子どもたちに「カレンダーの○○を○○○○」と投げかけ,4月のカレンダーを提示します。
目を閉じさせ,「目を開けた瞬間にカレンダーに囲まれた場所があります。その場所の合計数を求めます」と投げかけます。子どもたちが目を開けた時に現れたのは,右の赤の囲みです。すぐに合計が見える子ども,じっくり計算して合計数を求める子どもと様々でした。全員の合計数は「99」で一致しました。
そこで,求め方を尋ねます。
「3+10+17+4+11+18+5+12+19」
「19+18+17+12+11+10+5+4+3」
などの求め方が発表されました。いずれの方法も少しでも計算を簡単にしようとして式の順番を変えるなどの工夫をしています。
すると「もっと簡単に計算できる」と声があがります。
「カレンダーの横の3,4,5の数字の平均は4」
既習の平均を使った考え方が生まれてきました。この意味をクラス全体で共有します。
「だから横の合計は,4×3=12」
「その下の10,11,12の平均は11だから,合計は11×3=33」
「一番下の17,18,19の平均は18だから,合計は18×3=54。この3つの合計を最後にたす」
この平均の見方をきっかけに,平均が使える場所は,縦方向や斜め方向にもあることが見えてきました。ここから,縦・横・斜めで共通する数は11であることが見えてきます。すると,9ます全体の数は,この平均と11を9倍すれば求められることが見えてきました。
そこで,先ほどとは異なるカレンダーを配布します。カレンダーを見た子どもからは,「あれ」「偶数?」と声があがります。偶数だけで構成された偶数カレンダーです。このカレンダーで,子どもたちは急に不安になります。「でも,最後に2で割ればいいんだ」という声も聞こえてきます。2の倍数で構成されているために生まれた発想です。
偶数カレンダーの赤く囲まれた合計数を求めます。合計数は216でした。求め方は,26×9でした。つまり,4月のカレンダーと同じ方法で計算ができたのです。2で割る必要はありませんでした。
その後,奇数カレンダーを提示します。奇数は偶数と比べると扱いにくいイメージのある数です。しかし,このカレンダーでも4月と同じ計算方法で合計を求めることができました。

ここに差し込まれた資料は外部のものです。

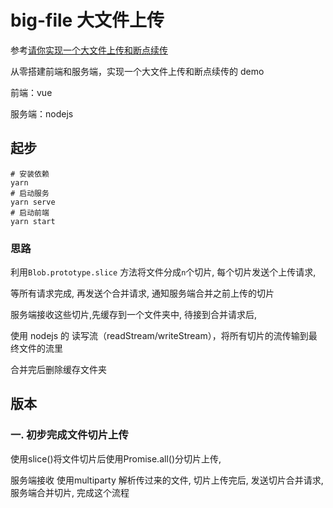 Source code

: # big-file 大文件上传

参考[请你实现一个大文件上传和断点续传](https://juejin.im/post/6844904046436843527#heading-6)

从零搭建前端和服务端，实现一个大文件上传和断点续传的 demo

前端：vue 

服务端：nodejs

## 起步
```
# 安装依赖
yarn
# 启动服务
yarn serve
# 启动前端
yarn start
```

### 思路

利用`Blob.prototype.slice` 方法将文件分成`n`个切片, 每个切片发送个上传请求, 

等所有请求完成, 再发送个合并请求, 通知服务端合并之前上传的切片

服务端接收这些切片,先缓存到一个文件夹中, 待接到合并请求后,

使用 nodejs 的 读写流（readStream/writeStream），将所有切片的流传输到最终文件的流里

合并完后删除缓存文件夹

## 版本

### 一. 初步完成文件切片上传

使用slice()将文件切片后使用Promise.all()分切片上传, 

服务端接收 使用multiparty 解析传过来的文件, 切片上传完后, 发送切片合并请求, 服务端合并切片, 完成这个流程

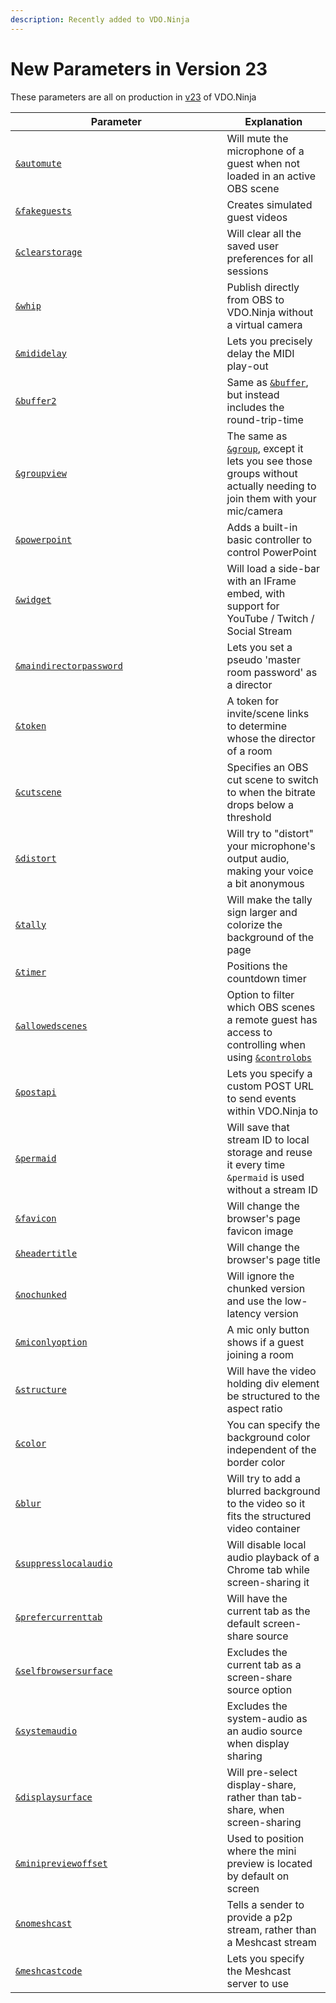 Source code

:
 ```yaml
---
description: Recently added to VDO.Ninja
---
```


# New Parameters in Version 23

These parameters are all on production in [v23](../releases/v23.md) of VDO.Ninja

<table><thead><tr><th width="322.57142857142856">Parameter</th><th>Explanation</th></tr></thead><tbody><tr><td><a href="audio-parameters/and-automute.md"><code>&#x26;automute</code></a></td><td>Will mute the microphone of a guest when not loaded in an active OBS scene</td></tr><tr><td><a href="mixer-scene-parameters/and-fakeguests.md"><code>&#x26;fakeguests</code></a></td><td>Creates simulated guest videos</td></tr><tr><td><a href="settings-parameters/and-clearstorage.md"><code>&#x26;clearstorage</code></a></td><td>Will clear all the saved user preferences for all sessions</td></tr><tr><td><a href="mixer-scene-parameters/and-whip.md"><code>&#x26;whip</code></a></td><td>Publish directly from OBS to VDO.Ninja without a virtual camera</td></tr><tr><td><a href="api-and-midi-parameters/and-mididelay.md"><code>&#x26;mididelay</code></a></td><td>Lets you precisely delay the MIDI play-out</td></tr><tr><td><a href="video-parameters/and-buffer2.md"><code>&#x26;buffer2</code></a></td><td>Same as <a href="view-parameters/buffer.md"><code>&#x26;buffer</code></a>, but instead includes the round-trip-time</td></tr><tr><td><a href="setup-parameters/and-groupview.md"><code>&#x26;groupview</code></a></td><td>The same as <a href="../general-settings/and-group.md"><code>&#x26;group</code></a>, except it lets you see those groups without actually needing to join them with your mic/camera</td></tr><tr><td><a href="settings-parameters/and-powerpoint.md"><code>&#x26;powerpoint</code></a></td><td>Adds a built-in basic controller to control PowerPoint</td></tr><tr><td><a href="settings-parameters/and-widget.md"><code>&#x26;widget</code></a></td><td>Will load a side-bar with an IFrame embed, with support for YouTube / Twitch / Social Stream</td></tr><tr><td><a href="director-parameters/and-maindirectorpassword.md"><code>&#x26;maindirectorpassword</code></a></td><td>Lets you set a pseudo 'master room password' as a director</td></tr><tr><td><a href="settings-parameters/and-token.md"><code>&#x26;token</code></a></td><td>A token for invite/scene links to determine whose the director of a room</td></tr><tr><td><a href="settings-parameters/and-cutscene.md"><code>&#x26;cutscene</code></a></td><td>Specifies an OBS cut scene to switch to when the bitrate drops below a threshold</td></tr><tr><td><a href="audio-parameters/and-distort.md"><code>&#x26;distort</code></a></td><td>Will try to "distort" your microphone's output audio, making your voice a bit anonymous</td></tr><tr><td><a href="design-parameters/tallyoff.md"><code>&#x26;tally</code></a></td><td>Will make the tally sign larger and colorize the background of the page</td></tr><tr><td><a href="settings-parameters/and-timer.md"><code>&#x26;timer</code></a></td><td>Positions the countdown timer</td></tr><tr><td><a href="settings-parameters/and-allowedscenes.md"><code>&#x26;allowedscenes</code></a></td><td>Option to filter which OBS scenes a remote guest has access to controlling when using <a href="settings-parameters/and-controlobs.md"><code>&#x26;controlobs</code></a></td></tr><tr><td><a href="api-and-midi-parameters/and-postapi.md"><code>&#x26;postapi</code></a></td><td>Lets you specify a custom POST URL to send events within VDO.Ninja to</td></tr><tr><td><a href="setup-parameters/and-permaid.md"><code>&#x26;permaid</code></a></td><td>Will save that stream ID to local storage and reuse it every time <code>&#x26;permaid</code> is used without a stream ID</td></tr><tr><td><a href="design-parameters/and-favicon-alpha.md"><code>&#x26;favicon</code></a></td><td>Will change the browser's page favicon image</td></tr><tr><td><a href="design-parameters/and-headertitle.md"><code>&#x26;headertitle</code></a></td><td>Will change the browser's page title</td></tr><tr><td><a href="settings-parameters/and-nochunked.md"><code>&#x26;nochunked</code></a></td><td>Will ignore the chunked version and use the low-latency version</td></tr><tr><td><a href="setup-parameters/and-miconlyoption-alpha.md"><code>&#x26;miconlyoption</code></a></td><td>A mic only button shows if a guest joining a room</td></tr><tr><td><a href="design-parameters/and-structure.md"><code>&#x26;structure</code></a></td><td>Will have the video holding div element be structured to the aspect ratio</td></tr><tr><td><a href="design-parameters/and-color.md"><code>&#x26;color</code></a></td><td>You can specify the background color independent of the border color</td></tr><tr><td><a href="design-parameters/and-blur.md"><code>&#x26;blur</code></a></td><td>Will try to add a blurred background to the video so it fits the structured video container</td></tr><tr><td><a href="screen-share-parameters/and-suppresslocalaudio.md"><code>&#x26;suppresslocalaudio</code></a></td><td>Will disable local audio playback of a Chrome tab while screen-sharing it</td></tr><tr><td><a href="screen-share-parameters/and-prefercurrenttab.md"><code>&#x26;prefercurrenttab</code></a></td><td>Will have the current tab as the default screen-share source</td></tr><tr><td><a href="screen-share-parameters/and-selfbrowsersurface.md"><code>&#x26;selfbrowsersurface</code></a></td><td>Excludes the current tab as a screen-share source option</td></tr><tr><td><a href="screen-share-parameters/and-systemaudio.md"><code>&#x26;systemaudio</code></a></td><td>Excludes the system-audio as an audio source when display sharing</td></tr><tr><td><a href="screen-share-parameters/and-displaysurface.md"><code>&#x26;displaysurface</code></a></td><td>Will pre-select display-share, rather than tab-share, when screen-sharing</td></tr><tr><td><a href="video-parameters/and-minipreview-1.md"><code>&#x26;minipreviewoffset</code></a></td><td>Used to position where the mini preview is located by default on screen</td></tr><tr><td><a href="meshcast-parameters/and-nomeshcast.md"><code>&#x26;nomeshcast</code></a></td><td>Tells a sender to provide a p2p stream, rather than a Meshcast stream</td></tr><tr><td><a href="meshcast-parameters/and-meshcastcode.md"><code>&#x26;meshcastcode</code></a></td><td>Lets you specify the Meshcast server to use</td></tr></tbody></table>

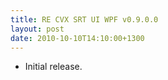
 ```yaml
---
title: RE CVX SRT UI WPF v0.9.0.0
layout: post
date: 2010-10-10T14:10:00+1300
---
```

* Initial release.
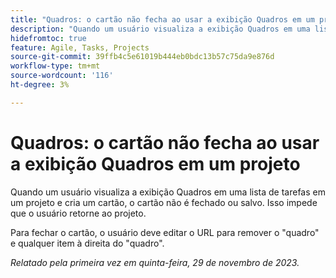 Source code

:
```yaml
---
title: "Quadros: o cartão não fecha ao usar a exibição Quadros em um projeto"
description: "Quando um usuário visualiza a exibição Quadros em uma lista de tarefas em um projeto e cria um cartão, o cartão não é fechado ou salvo. Isso impede que o usuário retorne ao projeto."
hidefromtoc: true
feature: Agile, Tasks, Projects
source-git-commit: 39ffb4c5e61019b444eb0bdc13b57c75da9e876d
workflow-type: tm+mt
source-wordcount: '116'
ht-degree: 3%

---
```



# Quadros: o cartão não fecha ao usar a exibição Quadros em um projeto

Quando um usuário visualiza a exibição Quadros em uma lista de tarefas em um projeto e cria um cartão, o cartão não é fechado ou salvo. Isso impede que o usuário retorne ao projeto.

Para fechar o cartão, o usuário deve editar o URL para remover o &quot;quadro&quot; e qualquer item à direita do &quot;quadro&quot;.

_Relatado pela primeira vez em quinta-feira, 29 de novembro de 2023._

ここまでに3種類にカレンダーの合計数を求めてきました。いずれのカレンダーも,真ん中の数(平均値)×9で,その数が求められました。この式の変数に当たる部分は「真ん中の数」です。ここで,「真ん中の数」にあたる部分を「a」「x」などの文字を使って「a×9」という式表現ができることを最後に教えます。文字式の導入場面を,カレンダーを使って学習した1時間でした。